Tal y como yo lo veo, no es más que la fábrica de sueños del español medio que una vez al año abre sus puertas con una relevancia tradicional. No compramos décimos, invertimos en imposibles, en espejismos en mitad de un desierto asfaltado, en pagos de hipotecas, en carreras para los hijos,... No es más que el último refugio del año para los viciosos, que aunque un estadista les explicara las ínfimas posibilidades que tienen de que les toque seguirían gastando cantidades indecentes de euros, y para los soñadores, que quizás esperan que el dinero de la lotería cambie las vidas que ellos nunca tuvieron cojones de intentar cambiar por sí mismos.
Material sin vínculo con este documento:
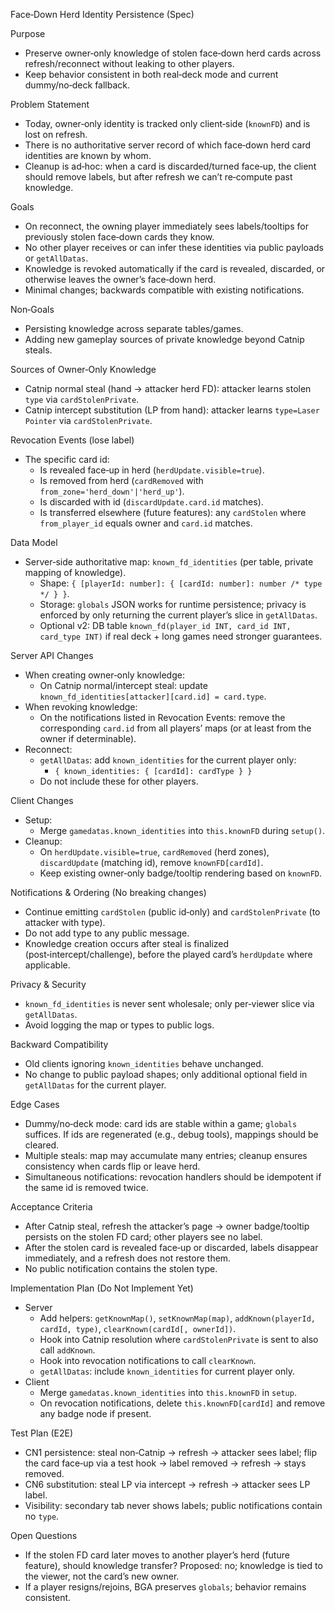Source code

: Face‑Down Herd Identity Persistence (Spec)

Purpose
- Preserve owner‑only knowledge of stolen face‑down herd cards across refresh/reconnect without leaking to other players.
- Keep behavior consistent in both real‑deck mode and current dummy/no‑deck fallback.

Problem Statement
- Today, owner‑only identity is tracked only client‑side (`knownFD`) and is lost on refresh.
- There is no authoritative server record of which face‑down herd card identities are known by whom.
- Cleanup is ad‑hoc: when a card is discarded/turned face‑up, the client should remove labels, but after refresh we can’t re‑compute past knowledge.

Goals
- On reconnect, the owning player immediately sees labels/tooltips for previously stolen face‑down cards they know.
- No other player receives or can infer these identities via public payloads or `getAllDatas`.
- Knowledge is revoked automatically if the card is revealed, discarded, or otherwise leaves the owner’s face‑down herd.
- Minimal changes; backwards compatible with existing notifications.

Non‑Goals
- Persisting knowledge across separate tables/games.
- Adding new gameplay sources of private knowledge beyond Catnip steals.

Sources of Owner‑Only Knowledge
- Catnip normal steal (hand → attacker herd FD): attacker learns stolen `type` via `cardStolenPrivate`.
- Catnip intercept substitution (LP from hand): attacker learns `type=Laser Pointer` via `cardStolenPrivate`.

Revocation Events (lose label)
- The specific card id:
  - Is revealed face‑up in herd (`herdUpdate.visible=true`).
  - Is removed from herd (`cardRemoved` with `from_zone='herd_down'|'herd_up'`).
  - Is discarded with id (`discardUpdate.card.id` matches).
  - Is transferred elsewhere (future features): any `cardStolen` where `from_player_id` equals owner and `card.id` matches.

Data Model
- Server‑side authoritative map: `known_fd_identities` (per table, private mapping of knowledge).
  - Shape: `{ [playerId: number]: { [cardId: number]: number /* type */ } }`.
  - Storage: `globals` JSON works for runtime persistence; privacy is enforced by only returning the current player’s slice in `getAllDatas`.
  - Optional v2: DB table `known_fd(player_id INT, card_id INT, card_type INT)` if real deck + long games need stronger guarantees.

Server API Changes
- When creating owner‑only knowledge:
  - On Catnip normal/intercept steal: update `known_fd_identities[attacker][card.id] = card.type`.
- When revoking knowledge:
  - On the notifications listed in Revocation Events: remove the corresponding `card.id` from all players’ maps (or at least from the owner if determinable).
- Reconnect:
  - `getAllDatas`: add `known_identities` for the current player only:
    - `{ known_identities: { [cardId]: cardType } }`
  - Do not include these for other players.

Client Changes
- Setup:
  - Merge `gamedatas.known_identities` into `this.knownFD` during `setup()`.
- Cleanup:
  - On `herdUpdate.visible=true`, `cardRemoved` (herd zones), `discardUpdate` (matching id), remove `knownFD[cardId]`.
  - Keep existing owner‑only badge/tooltip rendering based on `knownFD`.

Notifications & Ordering (No breaking changes)
- Continue emitting `cardStolen` (public id‑only) and `cardStolenPrivate` (to attacker with type).
- Do not add type to any public message.
- Knowledge creation occurs after steal is finalized (post‑intercept/challenge), before the played card’s `herdUpdate` where applicable.

Privacy & Security
- `known_fd_identities` is never sent wholesale; only per‑viewer slice via `getAllDatas`.
- Avoid logging the map or types to public logs.

Backward Compatibility
- Old clients ignoring `known_identities` behave unchanged.
- No change to public payload shapes; only additional optional field in `getAllDatas` for the current player.

Edge Cases
- Dummy/no‑deck mode: card ids are stable within a game; `globals` suffices. If ids are regenerated (e.g., debug tools), mappings should be cleared.
- Multiple steals: map may accumulate many entries; cleanup ensures consistency when cards flip or leave herd.
- Simultaneous notifications: revocation handlers should be idempotent if the same id is removed twice.

Acceptance Criteria
- After Catnip steal, refresh the attacker’s page → owner badge/tooltip persists on the stolen FD card; other players see no label.
- After the stolen card is revealed face‑up or discarded, labels disappear immediately, and a refresh does not restore them.
- No public notification contains the stolen type.

Implementation Plan (Do Not Implement Yet)
- Server
  - Add helpers: `getKnownMap()`, `setKnownMap(map)`, `addKnown(playerId, cardId, type)`, `clearKnown(cardId[, ownerId])`.
  - Hook into Catnip resolution where `cardStolenPrivate` is sent to also call `addKnown`.
  - Hook into revocation notifications to call `clearKnown`.
  - `getAllDatas`: include `known_identities` for current player only.
- Client
  - Merge `gamedatas.known_identities` into `this.knownFD` in `setup`.
  - On revocation notifications, delete `this.knownFD[cardId]` and remove any badge node if present.

Test Plan (E2E)
- CN1 persistence: steal non‑Catnip → refresh → attacker sees label;
  flip the card face‑up via a test hook → label removed → refresh → stays removed.
- CN6 substitution: steal LP via intercept → refresh → attacker sees LP label.
- Visibility: secondary tab never shows labels; public notifications contain no `type`.

Open Questions
- If the stolen FD card later moves to another player’s herd (future feature), should knowledge transfer? Proposed: no; knowledge is tied to the viewer, not the card’s new owner.
- If a player resigns/rejoins, BGA preserves `globals`; behavior remains consistent.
Pero, aún así, cuando aparece en la pantalla del televisor la puerta de la Administración agraciada con el cartel de "el gordo vendido aquí", a mí siempre me gusta leer "su sueño vendido aquí".

De toda esta ludopatia hereditaria también me quedó la ceremonia ritual de todos los jueves del año de la Lotería Primitiva. Siempre es en la misma Administración, queda de camino al trabajo, ese trabajo del que escaparíamos sin dudarlo con el montón de millones, y me gusta el nombre, "el gato negro", una sola apuesta para el jueves y el sábado, y los números elegidos al azar por la máquina. Nunca veo el sorteo por la tele, al jueves siguiente, si hay gente en ventanilla, espero fuera con la ingenua idea de que si he sido el máximo acertante de la semana no conviene tener público, y cuando el comprobante pasa por la máquina para ver si está premiado siempre se me pasa lo mismo por la cabeza, que aquel hombre me diga "esta cantidad no puede cobrarla aquí", aunque lo que realmente dice casi siempre es "no está premiado".

Mi versión de los hechos es que el juego, en un porcentaje aceptablemente alto, se lleva en la sangre de una manera hereditariamente acostumbrada,esto, por supuesto, no justifica los gastos desmesurados ni la ludopatia sin control, que nadie se llame a engaño,(Eduardo no ha pasado ni un día de su vida sin jugar a algo, pero jamás dejó a nadie sin comer por ello, y cuanto más le gusta jugar al individuo, más jugador solitario se vuelve, eso lo aprendí de él observándolo a lo largo de los años ).Desde luego, de todos los vicios que he ido adquiriendo conforme iba perdiendo porcentaje de inocencia en una medida directamente proporcional, este, definitivamente, es el menos dañino. Y es que yo soy de las que invierten en sueños, tanto si estoy insomnemente dormida como si estoy oníricamente despierta, y que probablemente la explicación más convincente sería decir que siempre fui una cobarde.

(Aunque hoy en día la tragedia casera que más me afectaría sería que se interrumpiera la conexión ADSL, cada 22 de Diciembre le hago mi pequeño homenaje al abuelo Manolo y nunca compruebo mis décimos en Internet para ver si están premiados, espero a comprar el periódico al día siguiente y dejarme las pestañas comprobando las listas de números diminutos que publican en un espacio de lo más reducido, como hacía él ).